### Available records

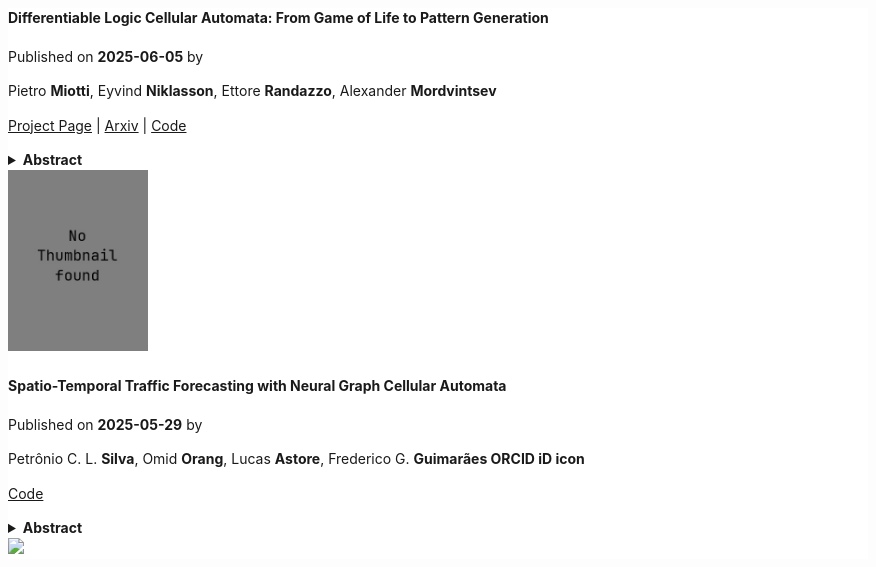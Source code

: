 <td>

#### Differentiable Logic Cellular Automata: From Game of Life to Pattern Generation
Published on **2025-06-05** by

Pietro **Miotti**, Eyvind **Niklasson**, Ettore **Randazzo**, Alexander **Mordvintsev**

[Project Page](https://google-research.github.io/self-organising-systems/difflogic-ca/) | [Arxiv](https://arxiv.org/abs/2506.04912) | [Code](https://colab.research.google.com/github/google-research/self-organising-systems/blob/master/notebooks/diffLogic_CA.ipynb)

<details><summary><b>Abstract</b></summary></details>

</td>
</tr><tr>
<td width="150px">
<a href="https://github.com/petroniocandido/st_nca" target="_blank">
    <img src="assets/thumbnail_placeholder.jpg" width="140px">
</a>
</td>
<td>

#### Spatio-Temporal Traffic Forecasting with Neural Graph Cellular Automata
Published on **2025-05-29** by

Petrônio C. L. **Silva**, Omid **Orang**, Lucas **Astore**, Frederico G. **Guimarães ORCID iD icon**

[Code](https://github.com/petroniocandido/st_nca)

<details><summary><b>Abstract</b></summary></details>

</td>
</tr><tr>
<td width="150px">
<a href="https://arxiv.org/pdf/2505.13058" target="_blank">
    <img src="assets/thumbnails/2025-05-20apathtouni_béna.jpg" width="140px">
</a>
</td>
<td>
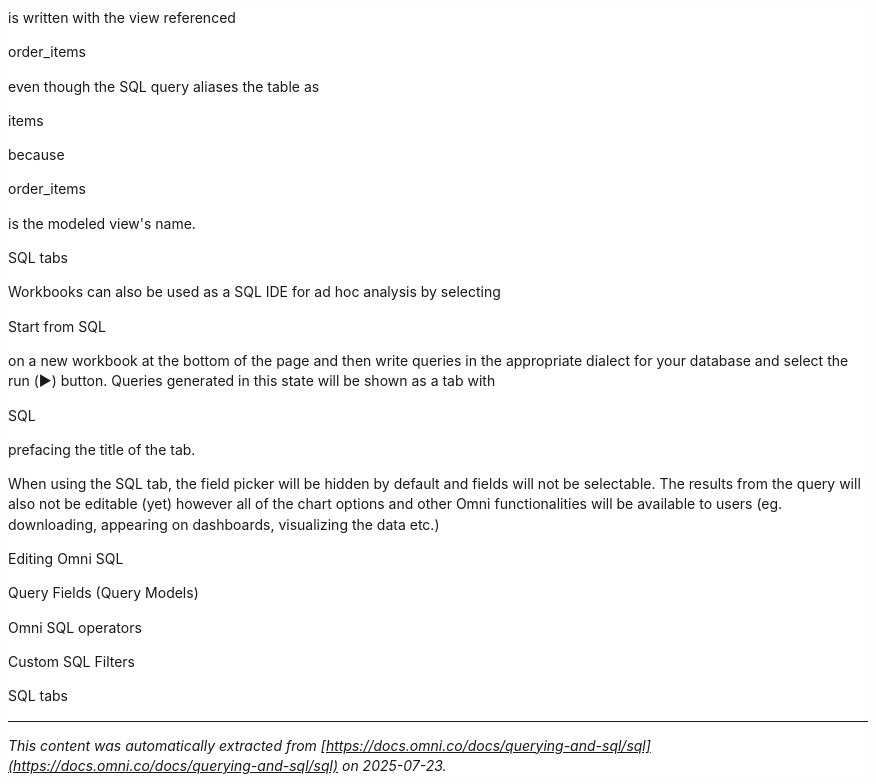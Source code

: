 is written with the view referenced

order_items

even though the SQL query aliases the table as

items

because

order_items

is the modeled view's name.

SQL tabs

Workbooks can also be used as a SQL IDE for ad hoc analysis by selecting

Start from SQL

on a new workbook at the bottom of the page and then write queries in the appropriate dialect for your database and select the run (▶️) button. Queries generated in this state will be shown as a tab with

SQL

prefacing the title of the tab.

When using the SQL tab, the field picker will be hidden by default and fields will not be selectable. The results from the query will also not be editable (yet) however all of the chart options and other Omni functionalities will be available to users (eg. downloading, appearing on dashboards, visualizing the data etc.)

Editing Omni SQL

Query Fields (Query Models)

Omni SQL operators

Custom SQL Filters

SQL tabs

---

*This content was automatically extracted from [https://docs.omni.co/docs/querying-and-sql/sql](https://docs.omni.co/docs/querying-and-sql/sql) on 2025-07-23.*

######

▶ **Action item**: Above are the records; from them, give again exactly the lines from the one containing "on a new workbook" through the one containing "Query Fields (Query Models)", both included.

▶ **Solution to the exercise**:
on a new workbook at the bottom of the page and then write queries in the appropriate dialect for your database and select the run (▶️) button. Queries generated in this state will be shown as a tab with

SQL

prefacing the title of the tab.

When using the SQL tab, the field picker will be hidden by default and fields will not be selectable. The results from the query will also not be editable (yet) however all of the chart options and other Omni functionalities will be available to users (eg. downloading, appearing on dashboards, visualizing the data etc.)

Editing Omni SQL

Query Fields (Query Models)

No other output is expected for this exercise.